Task to carry out —
Only the lines of the data below from the one with "1 - You have" through the one with "updateRepo=ON means you" are wanted. Repeat them exactly.

Information shown —

########

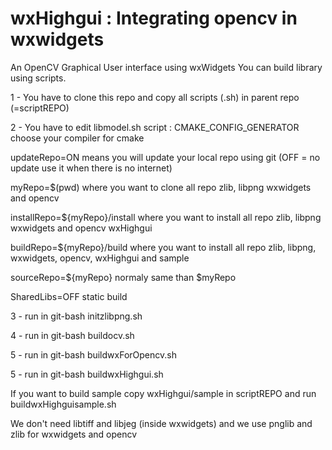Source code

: # wxHighgui : Integrating opencv in wxwidgets
An OpenCV Graphical User interface using wxWidgets
You can build library using scripts. 

1 - You have to clone this repo and copy all scripts (.sh) in parent repo (=scriptREPO)

2 - You have to edit libmodel.sh script :
CMAKE_CONFIG_GENERATOR choose your compiler for cmake

updateRepo=ON means you will update your local repo using git (OFF = no update use it when there is no internet)

myRepo=$(pwd) where you want to clone all repo zlib, libpng wxwidgets and opencv

installRepo=${myRepo}/install  where you want to install all repo zlib, libpng wxwidgets and opencv wxHighgui

buildRepo=${myRepo}/build where you want to install all repo zlib, libpng, wxwidgets, opencv, wxHighgui and sample

sourceRepo=${myRepo} normaly same than $myRepo

SharedLibs=OFF static build

3 - run in git-bash initzlibpng.sh

4 - run in git-bash buildocv.sh

5 - run in git-bash buildwxForOpencv.sh

5 - run in git-bash buildwxHighgui.sh

If you want to build sample copy wxHighgui/sample in scriptREPO and run buildwxHighguisample.sh





We don't need libtiff and libjeg (inside wxwidgets) and we use pnglib and zlib for wxwidgets and opencv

########

Task result —
1 - You have to clone this repo and copy all scripts (.sh) in parent repo (=scriptREPO)

2 - You have to edit libmodel.sh script :
CMAKE_CONFIG_GENERATOR choose your compiler for cmake

updateRepo=ON means you will update your local repo using git (OFF = no update use it when there is no internet)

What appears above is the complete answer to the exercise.